Supplied material
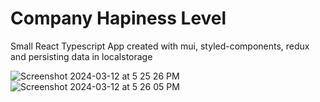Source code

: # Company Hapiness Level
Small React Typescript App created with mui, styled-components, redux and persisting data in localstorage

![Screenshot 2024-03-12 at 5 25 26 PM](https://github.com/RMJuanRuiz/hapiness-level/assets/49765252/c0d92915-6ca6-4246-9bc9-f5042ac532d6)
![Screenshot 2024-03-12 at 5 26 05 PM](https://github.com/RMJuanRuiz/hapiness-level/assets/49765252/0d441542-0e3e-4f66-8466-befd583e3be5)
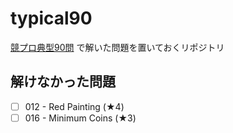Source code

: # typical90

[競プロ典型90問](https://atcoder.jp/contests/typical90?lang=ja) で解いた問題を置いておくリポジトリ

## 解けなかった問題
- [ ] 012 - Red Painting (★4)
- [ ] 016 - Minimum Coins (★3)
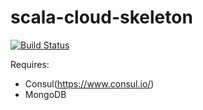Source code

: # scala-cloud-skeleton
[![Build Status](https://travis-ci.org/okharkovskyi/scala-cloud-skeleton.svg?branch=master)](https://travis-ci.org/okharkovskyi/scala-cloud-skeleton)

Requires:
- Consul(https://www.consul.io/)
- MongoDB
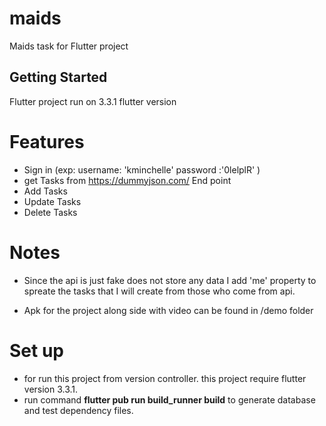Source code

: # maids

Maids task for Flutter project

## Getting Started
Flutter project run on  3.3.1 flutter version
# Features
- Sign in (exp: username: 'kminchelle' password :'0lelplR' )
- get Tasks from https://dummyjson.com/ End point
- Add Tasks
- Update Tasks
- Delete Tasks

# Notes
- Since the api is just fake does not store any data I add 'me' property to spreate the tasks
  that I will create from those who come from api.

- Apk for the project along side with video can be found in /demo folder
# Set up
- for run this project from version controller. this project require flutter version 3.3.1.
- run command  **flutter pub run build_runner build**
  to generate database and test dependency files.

Directions
Write the records above out again exactly, with no pictures in your copy.

Answer box
Source code

: # Company Hapiness Level
Small React Typescript App created with mui, styled-components, redux and persisting data in localstorage

![Screenshot 2024-03-12 at 5 25 26 PM](https://github.com/RMJuanRuiz/hapiness-level/assets/49765252/c0d92915-6ca6-4246-9bc9-f5042ac532d6)
![Screenshot 2024-03-12 at 5 26 05 PM](https://github.com/RMJuanRuiz/hapiness-level/assets/49765252/0d441542-0e3e-4f66-8466-befd583e3be5)
Source code

: # typical90

[競プロ典型90問](https://atcoder.jp/contests/typical90?lang=ja) で解いた問題を置いておくリポジトリ

## 解けなかった問題
- [ ] 012 - Red Painting (★4)
- [ ] 016 - Minimum Coins (★3)
Source code

: # scala-cloud-skeleton
[![Build Status](https://travis-ci.org/okharkovskyi/scala-cloud-skeleton.svg?branch=master)](https://travis-ci.org/okharkovskyi/scala-cloud-skeleton)

Requires:
- Consul(https://www.consul.io/)
- MongoDB
Source code

: # maids

Maids task for Flutter project

## Getting Started
Flutter project run on  3.3.1 flutter version
# Features
- Sign in (exp: username: 'kminchelle' password :'0lelplR' )
- get Tasks from https://dummyjson.com/ End point
- Add Tasks
- Update Tasks
- Delete Tasks

# Notes
- Since the api is just fake does not store any data I add 'me' property to spreate the tasks
  that I will create from those who come from api.

- Apk for the project along side with video can be found in /demo folder
# Set up
- for run this project from version controller. this project require flutter version 3.3.1.
- run command  **flutter pub run build_runner build**
  to generate database and test dependency files.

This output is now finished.